Elisa Victoria (Sevilla, 1985) acaba de publicar El evangelio (Blackie Books), su segunda novela tras Vozdevieja, que la confirma como una sólida voz narrativa. El evangelio es una novela sobre el tránsito hacia la vida adulta y sus dificultades a través de las vivencias de una joven maestra en un colegio católico. Hace pocos días lo presentó en Zaragoza, en un acto organizado por la librería Antígona.

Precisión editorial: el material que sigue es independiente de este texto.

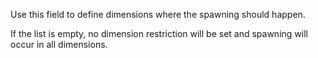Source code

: Use this field to define dimensions where the spawning should happen.

If the list is empty, no dimension restriction will be set and spawning will occur in all dimensions.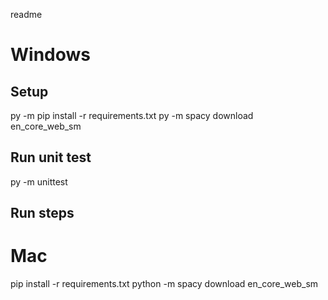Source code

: readme

# Windows

## Setup
py -m pip install -r requirements.txt
py -m spacy download en_core_web_sm

## Run unit test
py -m unittest

## Run steps


# Mac
pip install -r requirements.txt
python -m spacy download en_core_web_sm
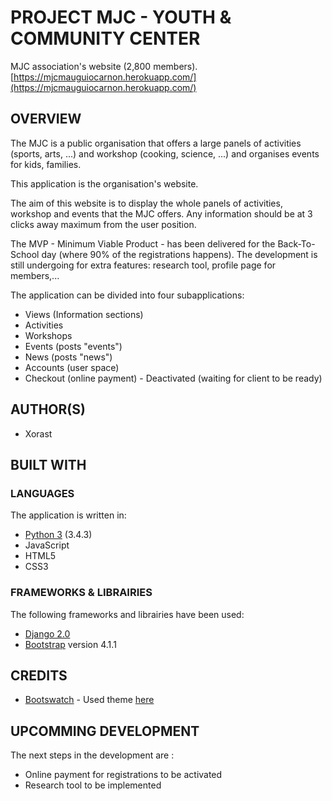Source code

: # PROJECT MJC - YOUTH & COMMUNITY CENTER

MJC association's website (2,800 members).
[https://mjcmauguiocarnon.herokuapp.com/](https://mjcmauguiocarnon.herokuapp.com/)

## OVERVIEW
The MJC is a public organisation that offers a large panels of activities (sports, arts, ...) and workshop (cooking, science, ...) and organises events for kids, families.

This application is the organisation's website.

The aim of this website is to display the whole panels of activities, workshop and events that the MJC offers.
Any information should be at 3 clicks away maximum from the user position.

The MVP - Minimum Viable Product - has been delivered for the Back-To-School day (where 90% of the registrations happens).
The development is still undergoing for extra features: research tool, profile page for members,...

The application can be divided into four subapplications:
* Views (Information sections)
* Activities
* Workshops
* Events (posts "events")
* News (posts "news")
* Accounts (user space)
* Checkout (online payment) - Deactivated (waiting for client to be ready)

    
## AUTHOR(S)
* Xorast


## BUILT WITH
### LANGUAGES
The application is written in:
* [Python 3](https://www.python.org/) (3.4.3) 
* JavaScript
* HTML5 
* CSS3

### FRAMEWORKS & LIBRAIRIES
The following frameworks and librairies have been used:
* [Django 2.0](https://www.djangoproject.com/)
* [Bootstrap](https://getbootstrap.com/) version 4.1.1

## CREDITS
* [Bootswatch](https://bootswatch.com/) - Used theme [here](https://bootswatch.com/cerulean/)

## UPCOMMING DEVELOPMENT
The next steps in the development are :

* Online payment for registrations to be activated
* Research tool to be implemented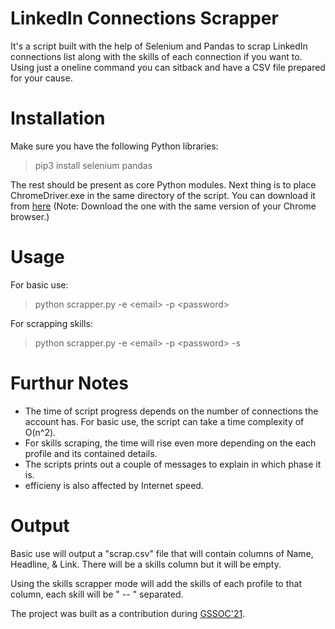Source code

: # LinkedIn Connections Scrapper

It's a script built with the help of Selenium and Pandas to scrap LinkedIn connections list along with the skills of each connection if you want to. Using just a oneline command you can sitback and have a CSV file prepared for your cause.

# Installation

Make sure you have the following Python libraries:
> pip3 install selenium pandas

The rest should be present as core Python modules.
Next thing is to place ChromeDriver.exe in the same directory of the script. You can download it from [here](https://sites.google.com/a/chromium.org/chromedriver/downloads)
(Note: Download the one with the same version of your Chrome browser.)

# Usage

For basic use:
> python scrapper.py -e \<email\> -p \<password\>

For scrapping skills:
> python scrapper.py -e \<email\> -p \<password\> -s

# Furthur Notes

- The time of script progress depends on the number of connections the account has. For basic use, the script can take a time complexity of O(n^2).
- For skills scraping, the time will rise even more depending on the each profile and its contained details.
- The scripts prints out a couple of messages to explain in which phase it is.
- efficieny is also affected by Internet speed.

# Output

Basic use will output a \"scrap.csv\" file that will contain columns of Name, Headline, & Link. There will be a skills column but it will be empty.

Using the skills scrapper mode will add the skills of each profile to that column, each skill will be " -- " separated.


The project was built as a contribution during [GSSOC'21](https://gssoc.girlscript.tech/).

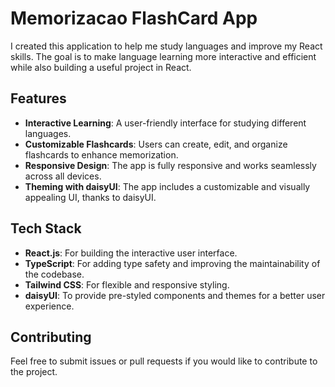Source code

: # Memorizacao FlashCard App

I created this application to help me study languages and improve my React skills. The goal is to make language learning more interactive and efficient while also building a useful project in React.

## Features

- **Interactive Learning**: A user-friendly interface for studying different languages.
- **Customizable Flashcards**: Users can create, edit, and organize flashcards to enhance memorization.
- **Responsive Design**: The app is fully responsive and works seamlessly across all devices.
- **Theming with daisyUI**: The app includes a customizable and visually appealing UI, thanks to daisyUI.

## Tech Stack

- **React.js**: For building the interactive user interface.
- **TypeScript**: For adding type safety and improving the maintainability of the codebase.
- **Tailwind CSS**: For flexible and responsive styling.
- **daisyUI**: To provide pre-styled components and themes for a better user experience.

## Contributing

Feel free to submit issues or pull requests if you would like to contribute to the project.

-‘El evangelio’ transmite un poso de frustración de que todas las perspectivas que ofrece la vida adulta son decepcionantes.

Quería representar cómo para adaptarse al engranaje del sistema van confluyendo muchos frentes. Parece que tienes muchas opciones, pero al final todas conducen a lo mismo: adaptarte al mercado laboral y ser obediente con los mandatos. Hay poco espacio para la improvisación. Quería representarlo de una forma no muy obvia, hay muchos tentáculos diferentes del mismo monstruo.

-En su primera novela,‘ Vozdevieja’, nos adentra en las inquietudes y la visión del mundo de una niña de 9 años. En ‘El evangelio’ también hay niñas, y una veinteañera que bien podría ser la protagonista de su primer libro unos años después.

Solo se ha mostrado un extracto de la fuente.